I did something like Gassko’s DIPS 3.0, except I calculated LD% of Airballs as GB% * 0.584 + 0.0972, and did something similar for IF/F, but I believe I goofed up my calculations there. The reasoning is LD% Airballs correlates R=.73 to GB% of Batted Balls over an average of 671 Batted Balls, and IF/F correlated at R = -.58 using the same sample (159 pitchers). I then (using some old data I had), converted into an expected ‘batted against’ line for each pitcher, both individual years, using 2004-2006 data, and all 3 years regressed toward the mean based on each pitchers BFP and Batted Balls totals during the time frame. I then used BaseRuns to create a “league neutral” RA for each pitcher.
What stood out at me was how well it treated both high SO% pitchers and high GB% pitchers, the top of the list was littered with both. Of course it loved Felix and Liriano, but I thin Liriano’s SO% is somewhat inflated by his relief appearances, and he’ll probably regress somewhat to the mean, but since SO and GB rates are pretty much stable, I think if he’s healthy, and returns to ‘06 form, he’ll be one of the best (and possibly the best) SP in baseball.

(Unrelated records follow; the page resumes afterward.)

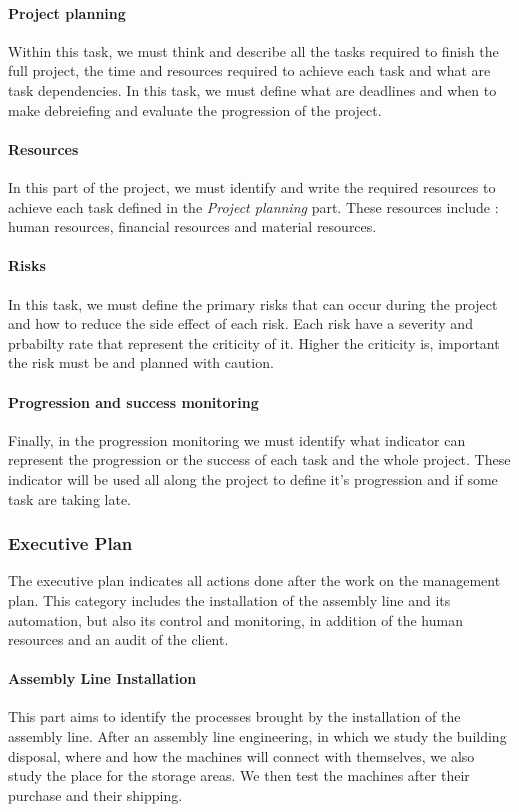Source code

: \paragraph{Project planning} Within this task, we must think and describe all the tasks required to finish the full project, the time and resources required to achieve each task and what are task dependencies.
In this task, we must define what are deadlines and when to make debreiefing and evaluate the progression of the project.

\paragraph{Resources} In this part of the project, we must identify and write the required resources to achieve each task defined in the \emph{Project planning} part.
These resources include : human resources, financial resources and material resources.

\paragraph{Risks} In this task, we must define the primary risks that can occur during the project and how to reduce the side effect of each risk.
Each risk have a severity and prbabilty rate that represent the criticity of it.
Higher the criticity is, important the risk must be and planned with caution.

\paragraph{Progression and success monitoring} Finally, in the progression monitoring we must identify what indicator can represent the progression or the success of each task and the whole project.
These indicator will be used all along the project to define it's progression and if some task are taking late.

\subsubsection{Executive Plan}

The executive plan indicates all actions done after the work on the management plan. 
This category includes the installation of the assembly line and its automation, but also its control and monitoring, in addition of the human resources and an audit of the client.

\paragraph{Assembly Line Installation} This part aims to identify the processes brought by the installation of the assembly line. 
After an assembly line engineering, in which we study the building disposal, where and how the machines will connect with themselves, we also
study the place for the storage areas. 
We then test the machines after their purchase and their shipping.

I also tried calculating Run per BB using BB% and Run per Batted Ball (using GB%) and then using (1-SO%-BB%)*RunPerBattedBall to calculate RA, which I never did get satisfactory results doing, but I did find that Runs Per Batted Ball decreases w/ each point of GB%, but it’s not linear at all, it scales better to GB%^.5 or even GB%^.25 than GB%.

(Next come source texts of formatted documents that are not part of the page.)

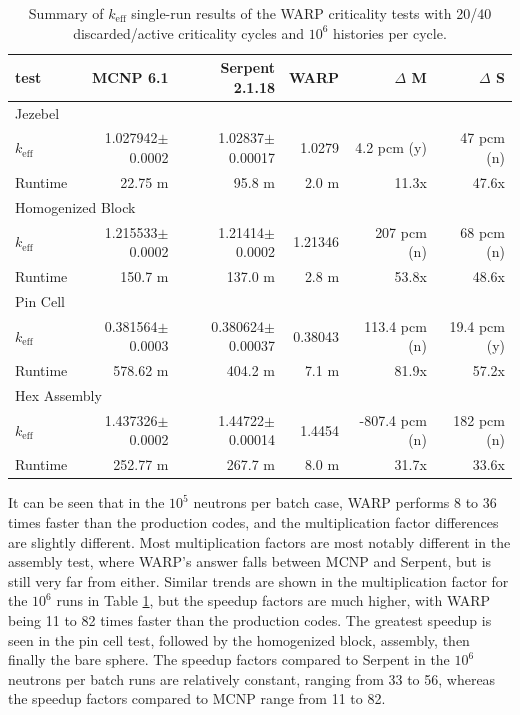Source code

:\begin{table}[h]
\centering
\caption{Summary of $k_\mathrm{eff}$ single-run results of the WARP criticality tests with 20/40 discarded/active criticality cycles and $10^6$ histories per cycle.}
\label{test_summary_6}
\begin{tabular}{| l | r | r | r | r | r |}
 \hline
 test & MCNP 6.1 & Serpent 2.1.18 & WARP & $\Delta$ M & $\Delta$ S  \\
\hline
\hline
\multicolumn{6}{|l|}{Jezebel}  \\
\hline
 $k_\mathrm{eff}$ & 1.027942$\pm$0.0002 & 1.02837$\pm$0.00017 & 1.0279 & 4.2 pcm (y) & 47 pcm  (n) \\
 \hline
 Runtime               & 22.75 m & 95.8 m &  2.0 m & 11.3x  & 47.6x  \\
 \hline
 \hline
\multicolumn{6}{|l|}{Homogenized Block }\\
\hline
 $k_\mathrm{eff}$ & 1.215533$\pm$0.0002 & 1.21414$\pm$0.0002 & 1.21346 & 207 pcm (n) &  68 pcm (n)  \\
 \hline
 Runtime               & 150.7 m & 137.0 m & 2.8 m & 53.8x & 48.6x  \\
 \hline
  \hline
\multicolumn{6}{|l|}{Pin Cell}\\
\hline
 $k_\mathrm{eff}$ & 0.381564$\pm$0.0003 & 0.380624$\pm$0.00037 & 0.38043 & 113.4 pcm (n) &  19.4 pcm (y)  \\
 \hline
 Runtime               & 578.62 m & 404.2 m & 7.1 m & 81.9x & 57.2x \\
 \hline
  \hline
\multicolumn{6}{|l|}{Hex Assembly}\\
\hline
 $k_\mathrm{eff}$ & 1.437326$\pm$0.0002 & 1.44722$\pm$0.00014 & 1.4454 & -807.4 pcm (n) &  182 pcm (n) \\
 \hline
 Runtime               & 252.77 m & 267.7 m & 8.0 m & 31.7x & 33.6x \\
 \hline
\end{tabular}
\end{table}

It can be seen that in the $10^5$ neutrons per batch case, WARP performs 8 to 36 times faster than the production codes, and the multiplication factor differences are slightly different.  Most multiplication factors are most notably different in the assembly test, where WARP's answer falls between MCNP and Serpent, but is still very far from either.  Similar trends are shown in the multiplication factor for the $10^6$ runs in Table \ref{test_summary_6}, but the speedup factors are much higher, with WARP being 11 to 82 times faster than the production codes.   The greatest speedup is seen in the pin cell test, followed by the homogenized block, assembly, then finally the bare sphere.  The speedup factors compared to Serpent in the $10^6$ neutrons per batch runs are relatively constant, ranging from 33 to 56, whereas the speedup factors compared to MCNP range from 11 to 82.

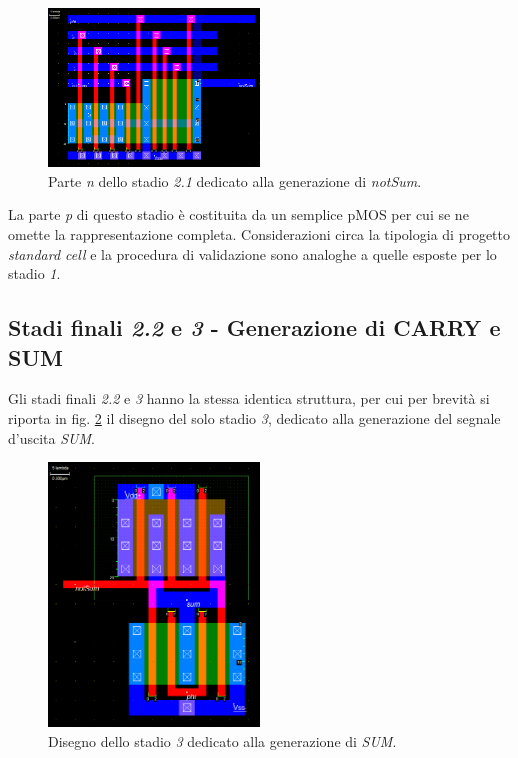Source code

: \begin{figure}[hbt!]
	\centering
	\includegraphics[width=0.5\textwidth]{figure/Msk_NMOS_NotSum.png}
	\caption{Parte \textit{n} dello stadio \textit{2.1} dedicato alla generazione di \textit{notSum}.}
	\label{fig:NMOSnotSum}
\end{figure} 

La parte \textit{p} di questo stadio è costituita da un semplice pMOS per cui se ne omette la rappresentazione completa. Considerazioni circa la tipologia di progetto \textit{standard cell} e la procedura di validazione sono analoghe a quelle esposte per lo stadio \textit{1}.

\subsection{Stadi finali \textit{2.2} e \textit{3} - Generazione di CARRY e SUM}

Gli stadi finali \textit{2.2} e \textit{3} hanno la stessa identica struttura, per cui per brevità si riporta in fig. \ref{fig:sum} il disegno del solo stadio \textit{3}, dedicato alla generazione del segnale d'uscita \textit{SUM}.

\begin{figure}[hbt!]
	\centering
	\includegraphics[width=0.5\textwidth]{figure/Msk_SumInveter.png}
	\caption{Disegno dello stadio \textit{3} dedicato alla generazione di \textit{SUM}.}
	\label{fig:sum}
\end{figure}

Anyway, I have a lot of things I can do to improve this, like creating modifiers for NL vs AL for BB%, K%, and GB%, creating park factors for each stat, and seperating the batting lines of NL and AL pitchers (and perhaps creating seperate NL vs AL RA calculations), seperating relief and starting pitching (I only looked at starters), etc. Since I have (dial-up), and tommorow get DSL at my new place, I might do this soon. I just got 03-06 Retrosheet data into MSAccess, and hope to get MYSQL installed tommorow, and hopefully, the Lahmans DB will be updated soon. Anyway, like I said, no results to post, but I just found it fascinating Baseball Analysts had a piece on this, since it’s been right up my alley the last couple weeks. And as an M’s fan, any way I tried cutting the data made me happy (about Felix).